**What you have to do:**
Retrieve each line that contains the word "Responsibility" from the entries below.

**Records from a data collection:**
▼▼▼

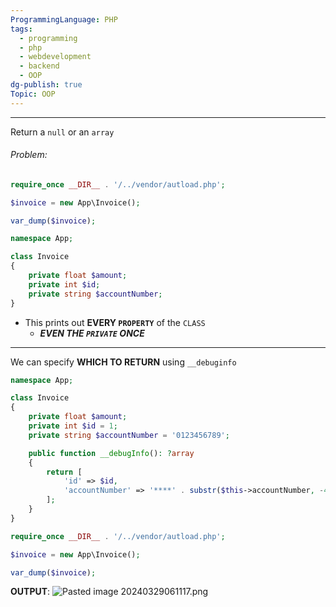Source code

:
 ```yaml
---
ProgrammingLanguage: PHP
tags:
  - programming
  - php
  - webdevelopment
  - backend
  - OOP
dg-publish: true
Topic: OOP
---
```


---

Return a `null` or an `array`

###### Problem:

```php
require_once __DIR__ . '/../vendor/autload.php';

$invoice = new App\Invoice();

var_dump($invoice);
```

```php
namespace App;

class Invoice
{
	private float $amount;
	private int $id;
	private string $accountNumber;
}
```

- This prints out **EVERY `PROPERTY`** of the `CLASS`
  - **_EVEN THE `PRIVATE` ONCE_**

---

We can specify **WHICH TO RETURN** using `__debuginfo`

```php
namespace App;

class Invoice
{
	private float $amount;
	private int $id = 1;
	private string $accountNumber = '0123456789';

	public function __debugInfo(): ?array
	{
		return [
			'id' => $id,
			'accountNumber' => '****' . substr($this->accountNumber, -4),
		];
	}
}
```

```php
require_once __DIR__ . '/../vendor/autload.php';

$invoice = new App\Invoice();

var_dump($invoice);
```

**OUTPUT**:
![Pasted image 20240329061117.png](/img/user/PROGRAMMING/Web%20Development/Backend/PHP/02%20Object-Oriented%20Programming%20(OOP)/09%20Magic%20Methods/attachments/Pasted%20image%2020240329061117.png)
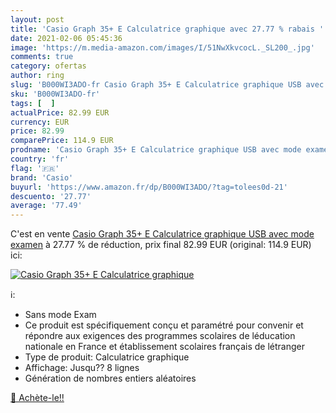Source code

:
 ```yaml
---
layout: post
title: 'Casio Graph 35+ E Calculatrice graphique avec 27.77 % rabais '
date: 2021-02-06 05:45:36
image: 'https://m.media-amazon.com/images/I/51NwXkvcocL._SL200_.jpg'
comments: true
category: ofertas
author: ring
slug: 'B000WI3ADO-fr Casio Graph 35+ E Calculatrice graphique USB avec mode examen'
sku: 'B000WI3ADO-fr'
tags: [  ]
actualPrice: 82.99 EUR
currency: EUR
price: 82.99
comparePrice: 114.9 EUR
prodname: 'Casio Graph 35+ E Calculatrice graphique USB avec mode examen'
country: 'fr'
flag: '🇫🇷'
brand: 'Casio'
buyurl: 'https://www.amazon.fr/dp/B000WI3ADO/?tag=tolees0d-21'
descuento: '27.77'
average: '77.49'
---
```


C'est en vente [Casio Graph 35+ E Calculatrice graphique USB avec mode examen](https://www.amazon.fr/dp/B000WI3ADO/?tag=tolees0d-21)  à  27.77 % de réduction, prix final  82.99 EUR (original: 114.9 EUR) ici:

[![Casio Graph 35+ E Calculatrice graphique](https://m.media-amazon.com/images/I/51NwXkvcocL._SL200_.jpg)](https://www.amazon.fr/dp/B000WI3ADO/?tag=tolees0d-21)

ℹ️:

- Sans mode Exam
- Ce produit est spécifiquement conçu et paramétré pour convenir et répondre aux exigences des programmes scolaires de léducation nationale en France et établissement scolaires français de létranger
- Type de produit: Calculatrice graphique
- Affichage: Jusqu?? 8 lignes
- Génération de nombres entiers aléatoires

[🛒 Achète-le!!](https://www.amazon.fr/dp/B000WI3ADO/?tag=tolees0d-21)
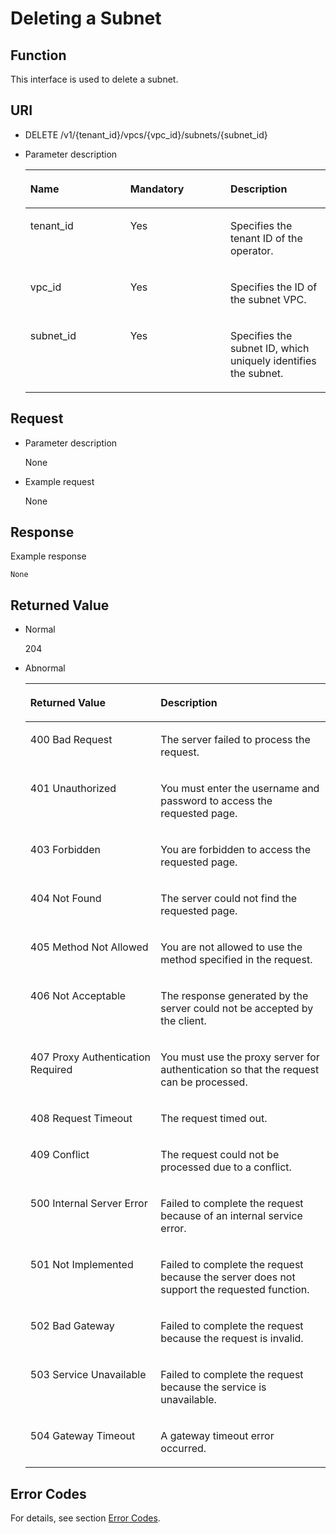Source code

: # Deleting a Subnet<a name="EN-US_TOPIC_0020090594"></a>

## Function<a name="section36031167"></a>

This interface is used to delete a subnet.

## URI<a name="section55845053"></a>

-   DELETE /v1/\{tenant\_id\}/vpcs/\{vpc\_id\}/subnets/\{subnet\_id\}
-   Parameter description

    <a name="table23279683"></a><table><thead align="left"><tr id="row57883273"><th class="cellrowborder" valign="top" width="33.33333333333333%" id="mcps1.1.4.1.1"><p id="p58033516"><a name="p58033516"></a><a name="p58033516"></a>Name</p>
    </th>
    <th class="cellrowborder" valign="top" width="33.33333333333333%" id="mcps1.1.4.1.2"><p id="p3094327"><a name="p3094327"></a><a name="p3094327"></a>Mandatory</p>
    </th>
    <th class="cellrowborder" valign="top" width="33.33333333333333%" id="mcps1.1.4.1.3"><p id="p49313939"><a name="p49313939"></a><a name="p49313939"></a>Description</p>
    </th>
    </tr>
    </thead>
    <tbody><tr id="row35006119"><td class="cellrowborder" valign="top" width="33.33333333333333%" headers="mcps1.1.4.1.1 "><p id="p16923420"><a name="p16923420"></a><a name="p16923420"></a>tenant_id</p>
    </td>
    <td class="cellrowborder" valign="top" width="33.33333333333333%" headers="mcps1.1.4.1.2 "><p id="p28619802"><a name="p28619802"></a><a name="p28619802"></a>Yes</p>
    </td>
    <td class="cellrowborder" valign="top" width="33.33333333333333%" headers="mcps1.1.4.1.3 "><p id="p36502600"><a name="p36502600"></a><a name="p36502600"></a>Specifies the tenant ID of the operator.</p>
    </td>
    </tr>
    <tr id="row29689498122133"><td class="cellrowborder" valign="top" width="33.33333333333333%" headers="mcps1.1.4.1.1 "><p id="p37198247122136"><a name="p37198247122136"></a><a name="p37198247122136"></a>vpc_id</p>
    </td>
    <td class="cellrowborder" valign="top" width="33.33333333333333%" headers="mcps1.1.4.1.2 "><p id="p60268063122136"><a name="p60268063122136"></a><a name="p60268063122136"></a>Yes</p>
    </td>
    <td class="cellrowborder" valign="top" width="33.33333333333333%" headers="mcps1.1.4.1.3 "><p id="p49874919122136"><a name="p49874919122136"></a><a name="p49874919122136"></a>Specifies the ID of the subnet VPC.</p>
    </td>
    </tr>
    <tr id="row60087944"><td class="cellrowborder" valign="top" width="33.33333333333333%" headers="mcps1.1.4.1.1 "><p id="p35285314"><a name="p35285314"></a><a name="p35285314"></a>subnet_id</p>
    </td>
    <td class="cellrowborder" valign="top" width="33.33333333333333%" headers="mcps1.1.4.1.2 "><p id="p39538176"><a name="p39538176"></a><a name="p39538176"></a>Yes</p>
    </td>
    <td class="cellrowborder" valign="top" width="33.33333333333333%" headers="mcps1.1.4.1.3 "><p id="p48475691"><a name="p48475691"></a><a name="p48475691"></a>Specifies the subnet ID, which uniquely identifies the subnet.</p>
    </td>
    </tr>
    </tbody>
    </table>


## Request<a name="section32843429"></a>

-   Parameter description

    None

-   Example request

    None


## Response<a name="section27155410"></a>

Example response

```
None
```

## Returned Value<a name="section43072099"></a>

-   Normal

    204

-   Abnormal

    <a name="table5431697995418"></a><table><thead align="left"><tr id="row2941221595418"><th class="cellrowborder" valign="top" width="43.419999999999995%" id="mcps1.1.3.1.1"><p id="p3357920895418"><a name="p3357920895418"></a><a name="p3357920895418"></a>Returned Value</p>
    </th>
    <th class="cellrowborder" valign="top" width="56.58%" id="mcps1.1.3.1.2"><p id="p3556129395418"><a name="p3556129395418"></a><a name="p3556129395418"></a>Description</p>
    </th>
    </tr>
    </thead>
    <tbody><tr id="row6189246295418"><td class="cellrowborder" valign="top" width="43.419999999999995%" headers="mcps1.1.3.1.1 "><p id="p4723355795418"><a name="p4723355795418"></a><a name="p4723355795418"></a>400 Bad Request</p>
    </td>
    <td class="cellrowborder" valign="top" width="56.58%" headers="mcps1.1.3.1.2 "><p id="p71287195418"><a name="p71287195418"></a><a name="p71287195418"></a>The server failed to process the request.</p>
    </td>
    </tr>
    <tr id="row641584595418"><td class="cellrowborder" valign="top" width="43.419999999999995%" headers="mcps1.1.3.1.1 "><p id="p4992141395418"><a name="p4992141395418"></a><a name="p4992141395418"></a>401 Unauthorized</p>
    </td>
    <td class="cellrowborder" valign="top" width="56.58%" headers="mcps1.1.3.1.2 "><p id="p1710266295418"><a name="p1710266295418"></a><a name="p1710266295418"></a>You must enter the username and password to access the requested page.</p>
    </td>
    </tr>
    <tr id="row1970623495418"><td class="cellrowborder" valign="top" width="43.419999999999995%" headers="mcps1.1.3.1.1 "><p id="p5270113595418"><a name="p5270113595418"></a><a name="p5270113595418"></a>403 Forbidden</p>
    </td>
    <td class="cellrowborder" valign="top" width="56.58%" headers="mcps1.1.3.1.2 "><p id="p4093352895418"><a name="p4093352895418"></a><a name="p4093352895418"></a>You are forbidden to access the requested page.</p>
    </td>
    </tr>
    <tr id="row3285743695418"><td class="cellrowborder" valign="top" width="43.419999999999995%" headers="mcps1.1.3.1.1 "><p id="p4420663995418"><a name="p4420663995418"></a><a name="p4420663995418"></a>404 Not Found</p>
    </td>
    <td class="cellrowborder" valign="top" width="56.58%" headers="mcps1.1.3.1.2 "><p id="p2396797895418"><a name="p2396797895418"></a><a name="p2396797895418"></a>The server could not find the requested page.</p>
    </td>
    </tr>
    <tr id="row1438521495418"><td class="cellrowborder" valign="top" width="43.419999999999995%" headers="mcps1.1.3.1.1 "><p id="p2435172295418"><a name="p2435172295418"></a><a name="p2435172295418"></a>405 Method Not Allowed</p>
    </td>
    <td class="cellrowborder" valign="top" width="56.58%" headers="mcps1.1.3.1.2 "><p id="p2633243395418"><a name="p2633243395418"></a><a name="p2633243395418"></a>You are not allowed to use the method specified in the request.</p>
    </td>
    </tr>
    <tr id="row3566531195418"><td class="cellrowborder" valign="top" width="43.419999999999995%" headers="mcps1.1.3.1.1 "><p id="p320910195418"><a name="p320910195418"></a><a name="p320910195418"></a>406 Not Acceptable</p>
    </td>
    <td class="cellrowborder" valign="top" width="56.58%" headers="mcps1.1.3.1.2 "><p id="p5861060395418"><a name="p5861060395418"></a><a name="p5861060395418"></a>The response generated by the server could not be accepted by the client.</p>
    </td>
    </tr>
    <tr id="row5773337995418"><td class="cellrowborder" valign="top" width="43.419999999999995%" headers="mcps1.1.3.1.1 "><p id="p4589214195418"><a name="p4589214195418"></a><a name="p4589214195418"></a>407 Proxy Authentication Required</p>
    </td>
    <td class="cellrowborder" valign="top" width="56.58%" headers="mcps1.1.3.1.2 "><p id="p2627593195418"><a name="p2627593195418"></a><a name="p2627593195418"></a>You must use the proxy server for authentication so that the request can be processed.</p>
    </td>
    </tr>
    <tr id="row3515679195418"><td class="cellrowborder" valign="top" width="43.419999999999995%" headers="mcps1.1.3.1.1 "><p id="p2912784795418"><a name="p2912784795418"></a><a name="p2912784795418"></a>408 Request Timeout</p>
    </td>
    <td class="cellrowborder" valign="top" width="56.58%" headers="mcps1.1.3.1.2 "><p id="p1054542495418"><a name="p1054542495418"></a><a name="p1054542495418"></a>The request timed out.</p>
    </td>
    </tr>
    <tr id="row2779995395418"><td class="cellrowborder" valign="top" width="43.419999999999995%" headers="mcps1.1.3.1.1 "><p id="p3720368195418"><a name="p3720368195418"></a><a name="p3720368195418"></a>409 Conflict</p>
    </td>
    <td class="cellrowborder" valign="top" width="56.58%" headers="mcps1.1.3.1.2 "><p id="p6070815795418"><a name="p6070815795418"></a><a name="p6070815795418"></a>The request could not be processed due to a conflict.</p>
    </td>
    </tr>
    <tr id="row950250895418"><td class="cellrowborder" valign="top" width="43.419999999999995%" headers="mcps1.1.3.1.1 "><p id="p3150567095418"><a name="p3150567095418"></a><a name="p3150567095418"></a>500 Internal Server Error</p>
    </td>
    <td class="cellrowborder" valign="top" width="56.58%" headers="mcps1.1.3.1.2 "><p id="p182249795418"><a name="p182249795418"></a><a name="p182249795418"></a>Failed to complete the request because of an internal service error.</p>
    </td>
    </tr>
    <tr id="row1640247895418"><td class="cellrowborder" valign="top" width="43.419999999999995%" headers="mcps1.1.3.1.1 "><p id="p5353236595418"><a name="p5353236595418"></a><a name="p5353236595418"></a>501 Not Implemented</p>
    </td>
    <td class="cellrowborder" valign="top" width="56.58%" headers="mcps1.1.3.1.2 "><p id="p4115430495418"><a name="p4115430495418"></a><a name="p4115430495418"></a>Failed to complete the request because the server does not support the requested function.</p>
    </td>
    </tr>
    <tr id="row3484442195418"><td class="cellrowborder" valign="top" width="43.419999999999995%" headers="mcps1.1.3.1.1 "><p id="p382584295418"><a name="p382584295418"></a><a name="p382584295418"></a>502 Bad Gateway</p>
    </td>
    <td class="cellrowborder" valign="top" width="56.58%" headers="mcps1.1.3.1.2 "><p id="p4145776795418"><a name="p4145776795418"></a><a name="p4145776795418"></a>Failed to complete the request because the request is invalid.</p>
    </td>
    </tr>
    <tr id="row3757558995418"><td class="cellrowborder" valign="top" width="43.419999999999995%" headers="mcps1.1.3.1.1 "><p id="p2372383495418"><a name="p2372383495418"></a><a name="p2372383495418"></a>503 Service Unavailable</p>
    </td>
    <td class="cellrowborder" valign="top" width="56.58%" headers="mcps1.1.3.1.2 "><p id="p4258237995418"><a name="p4258237995418"></a><a name="p4258237995418"></a>Failed to complete the request because the service is unavailable.</p>
    </td>
    </tr>
    <tr id="row4769709895418"><td class="cellrowborder" valign="top" width="43.419999999999995%" headers="mcps1.1.3.1.1 "><p id="p3825976295418"><a name="p3825976295418"></a><a name="p3825976295418"></a>504 Gateway Timeout</p>
    </td>
    <td class="cellrowborder" valign="top" width="56.58%" headers="mcps1.1.3.1.2 "><p id="p1203300295418"><a name="p1203300295418"></a><a name="p1203300295418"></a>A gateway timeout error occurred.</p>
    </td>
    </tr>
    </tbody>
    </table>


## Error Codes<a name="section85821649202813"></a>

For details, see section  [Error Codes](error-codes-27.md).

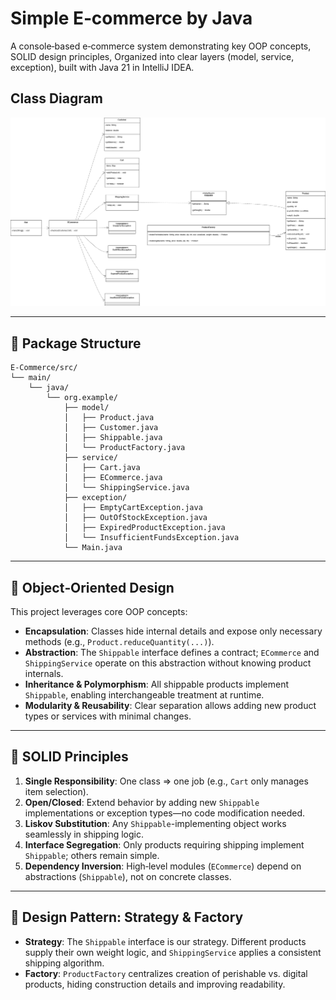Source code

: # Simple E‑commerce by Java

A console‑based e‑commerce system demonstrating key OOP concepts, SOLID design principles, Organized into clear layers (model, service, exception), built with Java 21 in IntelliJ IDEA.

## Class Diagram

![UML Diagram](assets/UML.png)

---

## 📂 Package Structure

```
E-Commerce/src/
└── main/
    └── java/
        └── org.example/
            ├── model/
            │   ├── Product.java
            │   ├── Customer.java
            │   ├── Shippable.java
            │   └── ProductFactory.java
            ├── service/
            │   ├── Cart.java
            │   ├── ECommerce.java
            │   └── ShippingService.java
            ├── exception/
            │   ├── EmptyCartException.java
            │   ├── OutOfStockException.java
            │   ├── ExpiredProductException.java
            │   └── InsufficientFundsException.java
            └── Main.java
```

<!-- ---

## 🛠 Layers & Responsibilities

* **Model** (`model/`): Domain entities and interfaces

  * `Product`, `Customer`, `Shippable`, `ProductFactory`
* **Service** (`service/`): Business logic

  * `Cart`, `ECommerce`, `ShippingService`
* **Exception** (`exception/`): Custom runtime exceptions for clear error handling

  * `EmptyCartException`, `OutOfStockException`, `ExpiredProductException`, `InsufficientFundsException`

Each layer enforces the **Single Responsibility Principle**, keeping code easy to navigate and maintain. -->

---

## 🎯 Object‑Oriented Design

This project leverages core OOP concepts:

* **Encapsulation**: Classes hide internal details and expose only necessary methods (e.g., `Product.reduceQuantity(...)`).
* **Abstraction**: The `Shippable` interface defines a contract; `ECommerce` and `ShippingService` operate on this abstraction without knowing product internals.
* **Inheritance & Polymorphism**: All shippable products implement `Shippable`, enabling interchangeable treatment at runtime.
* **Modularity & Reusability**: Clear separation allows adding new product types or services with minimal changes.

---

## 🔧 SOLID Principles

1. **Single Responsibility**: One class ⇒ one job (e.g., `Cart` only manages item selection).
2. **Open/Closed**: Extend behavior by adding new `Shippable` implementations or exception types—no code modification needed.
3. **Liskov Substitution**: Any `Shippable`-implementing object works seamlessly in shipping logic.
4. **Interface Segregation**: Only products requiring shipping implement `Shippable`; others remain simple.
5. **Dependency Inversion**: High‑level modules (`ECommerce`) depend on abstractions (`Shippable`), not on concrete classes.

---

## 🔄 Design Pattern: Strategy & Factory

* **Strategy**: The `Shippable` interface is our strategy. Different products supply their own weight logic, and `ShippingService` applies a consistent shipping algorithm.
* **Factory**: `ProductFactory` centralizes creation of perishable vs. digital products, hiding construction details and improving readability.

<!-- This combination demonstrates the ability to apply patterns for flexible, maintainable code. -->

<!-- ---

## 🛠️ Technologies & Tools

- **Java 21**
- **IntelliJ IDEA**
- Build with **Maven** (or switch to Gradle if you prefer)
- No external dependencies -->
<!-- 
---

© 2025 Yassen Ali  |  [GitHub](https://github.com/YassenAli/Simple-E-commerce-by-Java)  |  Java 21, IntelliJ IDEA -->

▲▲▲

**Solved exercise:**
Each layer enforces the **Single Responsibility Principle**, keeping code easy to navigate and maintain. -->
1. **Single Responsibility**: One class ⇒ one job (e.g., `Cart` only manages item selection).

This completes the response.